WILLMAR, MINN. – Robert Warwick and Brok Junkermeier were a familiar sight around town, a pair of teens with trouble in their pasts who often hung out together, sometimes outside the gas station where a former teammate worked.
Junkermeier was 19, a recent high school graduate with a history of petty crimes, described as someone who had been picked on occasionally in school and didn’t have a lot of friends.
Warwick, 17, had just finished his junior year at an alternative school. Friends described Robbie, as they called him, as a quiet kid who recently had gotten involved in drugs, particularly marijuana. Warwick appeared to be the leader of the group whenever he, Junkermeier and Devon Jenkins, 16, got together, they said.
Now Warwick and the two others are in custody in Kandiyohi County, with Warwick accused of instigating the break-in by his friends that led to the killing of his 79-year-old grandmother.
Lila Warwick, an active church member and volunteer, was mourned Saturday by hundreds of relatives, friends and community members at her funeral.
Cheri Ekbom, Lila Warwick’s daughter and Robbie’s aunt, said something made her think of Robbie immediately as a suspect when she heard of her mother’s killing.
“He was the first thought that came to my mind. I knew he was a hurting, angry boy. He needed some help. He was hanging with some unhealthy people,” Ekbom said.
According to police and prosecutors, Robbie Warwick was the impetus behind the plan that led to Junkermeier’s attack on the elderly woman early Monday morning while Jenkins stood watch. Junkermeier forced her to write him a check for $1,500 before choking and stabbing her to death, authorities say.
“I never would have thought him to kill somebody — God, it’s insane,” former teammate Bryce Enstad said of Junkermeier.” He never seemed like a kid who would do something like that.”
Jayline Nevarez, a former girlfriend of Warwick’s, said that when she saw the trio around town, it always seemed that Junkermeier was following Warwick’s lead.
Warwick had been featured in a story in the West Central Tribune last year that described the students making quilts at his school, the Willmar Area Learning Center.
He told the newspaper that the class, designed to improve students’ social skills and teach them about volunteering to help others, had taught him the value of “sticking through it even if you don’t like what you’re doing.”

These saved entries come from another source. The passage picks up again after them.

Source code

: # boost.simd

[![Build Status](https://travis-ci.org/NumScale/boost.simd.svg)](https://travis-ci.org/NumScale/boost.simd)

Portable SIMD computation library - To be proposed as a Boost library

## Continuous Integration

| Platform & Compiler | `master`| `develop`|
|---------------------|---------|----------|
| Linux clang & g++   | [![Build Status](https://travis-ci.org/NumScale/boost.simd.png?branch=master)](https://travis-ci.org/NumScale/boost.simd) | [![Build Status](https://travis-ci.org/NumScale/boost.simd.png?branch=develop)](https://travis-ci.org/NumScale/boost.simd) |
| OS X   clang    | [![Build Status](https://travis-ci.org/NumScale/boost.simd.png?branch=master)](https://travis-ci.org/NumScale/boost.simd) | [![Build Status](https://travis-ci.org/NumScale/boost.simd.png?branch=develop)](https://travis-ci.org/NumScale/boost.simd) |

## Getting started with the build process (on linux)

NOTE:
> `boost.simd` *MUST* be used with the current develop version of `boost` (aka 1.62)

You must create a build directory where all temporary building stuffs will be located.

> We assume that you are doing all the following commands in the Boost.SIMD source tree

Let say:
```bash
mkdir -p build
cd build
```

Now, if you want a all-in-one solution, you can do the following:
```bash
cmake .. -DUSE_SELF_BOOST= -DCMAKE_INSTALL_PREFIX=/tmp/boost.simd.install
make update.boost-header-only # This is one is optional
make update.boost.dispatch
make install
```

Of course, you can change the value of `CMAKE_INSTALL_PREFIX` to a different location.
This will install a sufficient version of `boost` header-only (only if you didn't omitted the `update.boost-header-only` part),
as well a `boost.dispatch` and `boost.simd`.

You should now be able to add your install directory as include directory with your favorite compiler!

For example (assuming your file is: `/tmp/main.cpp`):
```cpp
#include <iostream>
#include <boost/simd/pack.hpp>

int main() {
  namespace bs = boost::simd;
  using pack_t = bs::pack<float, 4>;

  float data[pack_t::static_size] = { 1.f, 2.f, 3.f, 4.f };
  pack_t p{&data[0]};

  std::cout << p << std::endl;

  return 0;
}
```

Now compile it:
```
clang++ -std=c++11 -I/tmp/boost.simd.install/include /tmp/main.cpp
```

Nevarez, who quit dating Warwick four years ago, said they had remained in touch. He had taken to using marijuana recently, she said.
“He was really nice, but I guess anything can happen,” she said.

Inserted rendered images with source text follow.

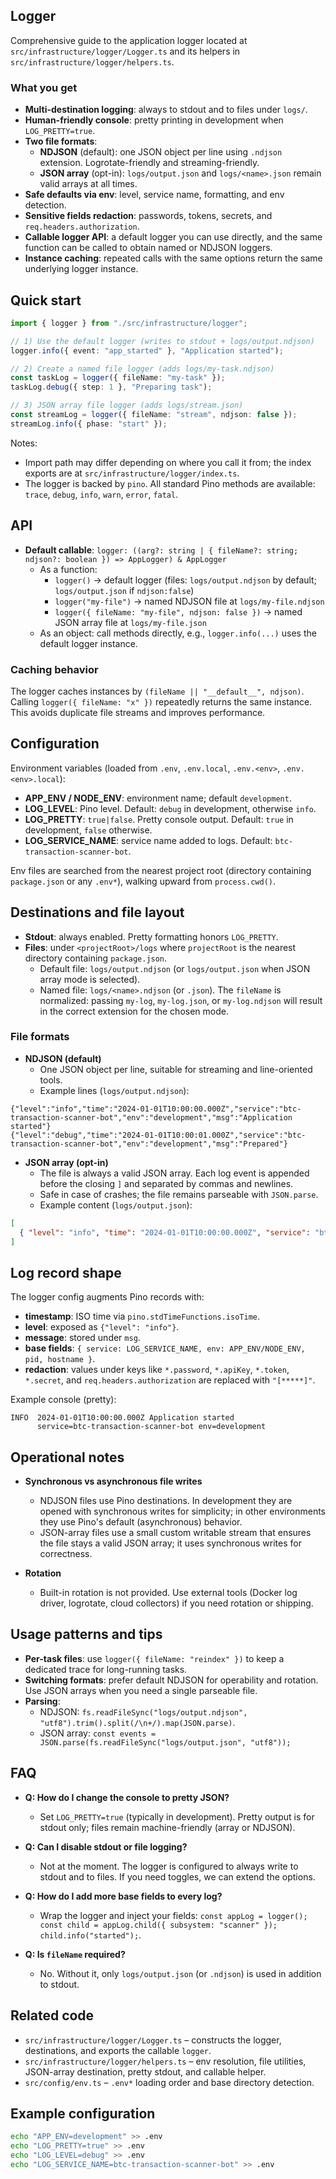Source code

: ## Logger

Comprehensive guide to the application logger located at `src/infrastructure/logger/Logger.ts` and its helpers in `src/infrastructure/logger/helpers.ts`.

### What you get

- **Multi-destination logging**: always to stdout and to files under `logs/`.
- **Human-friendly console**: pretty printing in development when `LOG_PRETTY=true`.
- **Two file formats**:
  - **NDJSON** (default): one JSON object per line using `.ndjson` extension. Logrotate-friendly and streaming-friendly.
  - **JSON array** (opt-in): `logs/output.json` and `logs/<name>.json` remain valid arrays at all times.
- **Safe defaults via env**: level, service name, formatting, and env detection.
- **Sensitive fields redaction**: passwords, tokens, secrets, and `req.headers.authorization`.
- **Callable logger API**: a default logger you can use directly, and the same function can be called to obtain named or NDJSON loggers.
- **Instance caching**: repeated calls with the same options return the same underlying logger instance.

## Quick start

```ts
import { logger } from "./src/infrastructure/logger";

// 1) Use the default logger (writes to stdout + logs/output.ndjson)
logger.info({ event: "app_started" }, "Application started");

// 2) Create a named file logger (adds logs/my-task.ndjson)
const taskLog = logger({ fileName: "my-task" });
taskLog.debug({ step: 1 }, "Preparing task");

// 3) JSON array file logger (adds logs/stream.json)
const streamLog = logger({ fileName: "stream", ndjson: false });
streamLog.info({ phase: "start" });
```

Notes:
- Import path may differ depending on where you call it from; the index exports are at `src/infrastructure/logger/index.ts`.
- The logger is backed by `pino`. All standard Pino methods are available: `trace`, `debug`, `info`, `warn`, `error`, `fatal`.

## API

- **Default callable**: `logger: ((arg?: string | { fileName?: string; ndjson?: boolean }) => AppLogger) & AppLogger`
  - As a function:
    - `logger()` → default logger (files: `logs/output.ndjson` by default; `logs/output.json` if `ndjson:false`)
    - `logger("my-file")` → named NDJSON file at `logs/my-file.ndjson`
    - `logger({ fileName: "my-file", ndjson: false })` → named JSON array file at `logs/my-file.json`
  - As an object: call methods directly, e.g., `logger.info(...)` uses the default logger instance.

### Caching behavior

The logger caches instances by `(fileName || "__default__", ndjson)`. Calling `logger({ fileName: "x" })` repeatedly returns the same instance. This avoids duplicate file streams and improves performance.

## Configuration

Environment variables (loaded from `.env`, `.env.local`, `.env.<env>`, `.env.<env>.local`):

- **APP_ENV / NODE_ENV**: environment name; default `development`.
- **LOG_LEVEL**: Pino level. Default: `debug` in development, otherwise `info`.
- **LOG_PRETTY**: `true|false`. Pretty console output. Default: `true` in development, `false` otherwise.
- **LOG_SERVICE_NAME**: service name added to logs. Default: `btc-transaction-scanner-bot`.

Env files are searched from the nearest project root (directory containing `package.json` or any `.env*`), walking upward from `process.cwd()`.

## Destinations and file layout

- **Stdout**: always enabled. Pretty formatting honors `LOG_PRETTY`.
- **Files**: under `<projectRoot>/logs` where `projectRoot` is the nearest directory containing `package.json`.
  - Default file: `logs/output.ndjson` (or `logs/output.json` when JSON array mode is selected).
  - Named file: `logs/<name>.ndjson` (or `.json`). The `fileName` is normalized: passing `my-log`, `my-log.json`, or `my-log.ndjson` will result in the correct extension for the chosen mode.

### File formats

- **NDJSON (default)**
  - One JSON object per line, suitable for streaming and line-oriented tools.
  - Example lines (`logs/output.ndjson`):

```ndjson
{"level":"info","time":"2024-01-01T10:00:00.000Z","service":"btc-transaction-scanner-bot","env":"development","msg":"Application started"}
{"level":"debug","time":"2024-01-01T10:00:01.000Z","service":"btc-transaction-scanner-bot","env":"development","msg":"Prepared"}
```

- **JSON array (opt-in)**
  - The file is always a valid JSON array. Each log event is appended before the closing `]` and separated by commas and newlines.
  - Safe in case of crashes; the file remains parseable with `JSON.parse`.
  - Example content (`logs/output.json`):

```json
[
  { "level": "info", "time": "2024-01-01T10:00:00.000Z", "service": "btc-transaction-scanner-bot", "env": "development", "msg": "Application started" }
]
```

## Log record shape

The logger config augments Pino records with:

- **timestamp**: ISO time via `pino.stdTimeFunctions.isoTime`.
- **level**: exposed as `{"level": "info"}`.
- **message**: stored under `msg`.
- **base fields**: `{ service: LOG_SERVICE_NAME, env: APP_ENV/NODE_ENV, pid, hostname }`.
- **redaction**: values under keys like `*.password`, `*.apiKey`, `*.token`, `*.secret`, and `req.headers.authorization` are replaced with `"[*****]"`.

Example console (pretty):

```text
INFO  2024-01-01T10:00:00.000Z Application started
      service=btc-transaction-scanner-bot env=development
```

## Operational notes

- **Synchronous vs asynchronous file writes**
  - NDJSON files use Pino destinations. In development they are opened with synchronous writes for simplicity; in other environments they use Pino's default (asynchronous) behavior.
  - JSON-array files use a small custom writable stream that ensures the file stays a valid JSON array; it uses synchronous writes for correctness.

- **Rotation**
  - Built-in rotation is not provided. Use external tools (Docker log driver, logrotate, cloud collectors) if you need rotation or shipping.

## Usage patterns and tips

- **Per-task files**: use `logger({ fileName: "reindex" })` to keep a dedicated trace for long-running tasks.
- **Switching formats**: prefer default NDJSON for operability and rotation. Use JSON arrays when you need a single parseable file.
- **Parsing**:
  - NDJSON: `fs.readFileSync("logs/output.ndjson", "utf8").trim().split(/\n+/).map(JSON.parse)`.
  - JSON array: `const events = JSON.parse(fs.readFileSync("logs/output.json", "utf8"));`

## FAQ

- **Q: How do I change the console to pretty JSON?**
  - Set `LOG_PRETTY=true` (typically in development). Pretty output is for stdout only; files remain machine-friendly (array or NDJSON).

- **Q: Can I disable stdout or file logging?**
  - Not at the moment. The logger is configured to always write to stdout and to files. If you need toggles, we can extend the options.

- **Q: How do I add more base fields to every log?**
  - Wrap the logger and inject your fields: `const appLog = logger(); const child = appLog.child({ subsystem: "scanner" }); child.info("started");`.

- **Q: Is `fileName` required?**
  - No. Without it, only `logs/output.json` (or `.ndjson`) is used in addition to stdout.

## Related code

- `src/infrastructure/logger/Logger.ts` – constructs the logger, destinations, and exports the callable `logger`.
- `src/infrastructure/logger/helpers.ts` – env resolution, file utilities, JSON-array destination, pretty stdout, and callable helper.
- `src/config/env.ts` – `.env*` loading order and base directory detection.

## Example configuration

```bash
echo "APP_ENV=development" >> .env
echo "LOG_PRETTY=true" >> .env
echo "LOG_LEVEL=debug" >> .env
echo "LOG_SERVICE_NAME=btc-transaction-scanner-bot" >> .env
```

His grandmother was trying to get Robbie help, according to Ekbom, his aunt. But police say Robbie was the one who directed Junkermeier to his grandmother’s house and gave him the access code to her garage.
An initial plan to rob Lila Warwick a week earlier was abandoned, police said, but early Monday morning, Junkermeier and Jenkins went to the Warwick home just outside town, where Junkermeier accosted her in the garage.
Junkermeier was arrested Wednesday and gave police a statement confirming many details of the crime, repeating the account he had shared a day earlier with his friend.
When investigators interviewed Jenkins, he said Junkermeier came out of the Warwick house Monday, put several items in the back seat and said he had killed “Robbie’s grandmother.”
Junkermeier, whose history of petty crimes includes theft, receiving stolen property and tampering with a motor vehicle, had few friends, Enstad said.
On Monday, just hours after Lila Warwick’s death, Aby Nevarez, Jayline’s sister, saw Junkermeier when he stopped at the town’s Burger King with his mom. She asked her former classmate what he was doing.
“ ‘Nothing, just keeping out of trouble,’ ” she said he replied.
“He was a good kid,” she added. “I don’t know what happened.”
Junkermeier’s father, Bradley, told the West Central Tribune that his family extends its “deepest, deepest sympathy, condolences to the victims, friends and family for this horrific catastrophe.”
The mourners at Redeemer Lutheran Church, where Lila Warwick had spent years worshiping and volunteering, remained in shock over the charges against the teens, especially her grandson.
Many said they were trying to focus on the generous, caring life Lila Warwick lived instead of her gruesome death. But it was hard to avoid the specter of her grandson orchestrating the assault that led to her killing.
“She was an outstanding woman, always a giver, always serving other people,” said Mary Ann Kon, a longtime friend who was in a senior citizen exercise class with Warwick. “For us widows, it’s scary.”
“She wouldn’t swat a fly,” said Brad Tallakson, a former co-worker who grew up with Lila Warwick’s son, Robbie Warwick’s father. He lives near the home where Warwick was killed and said the killing has made the whole community jumpy about burglaries.
“You just don’t expect it,” Tallakson said.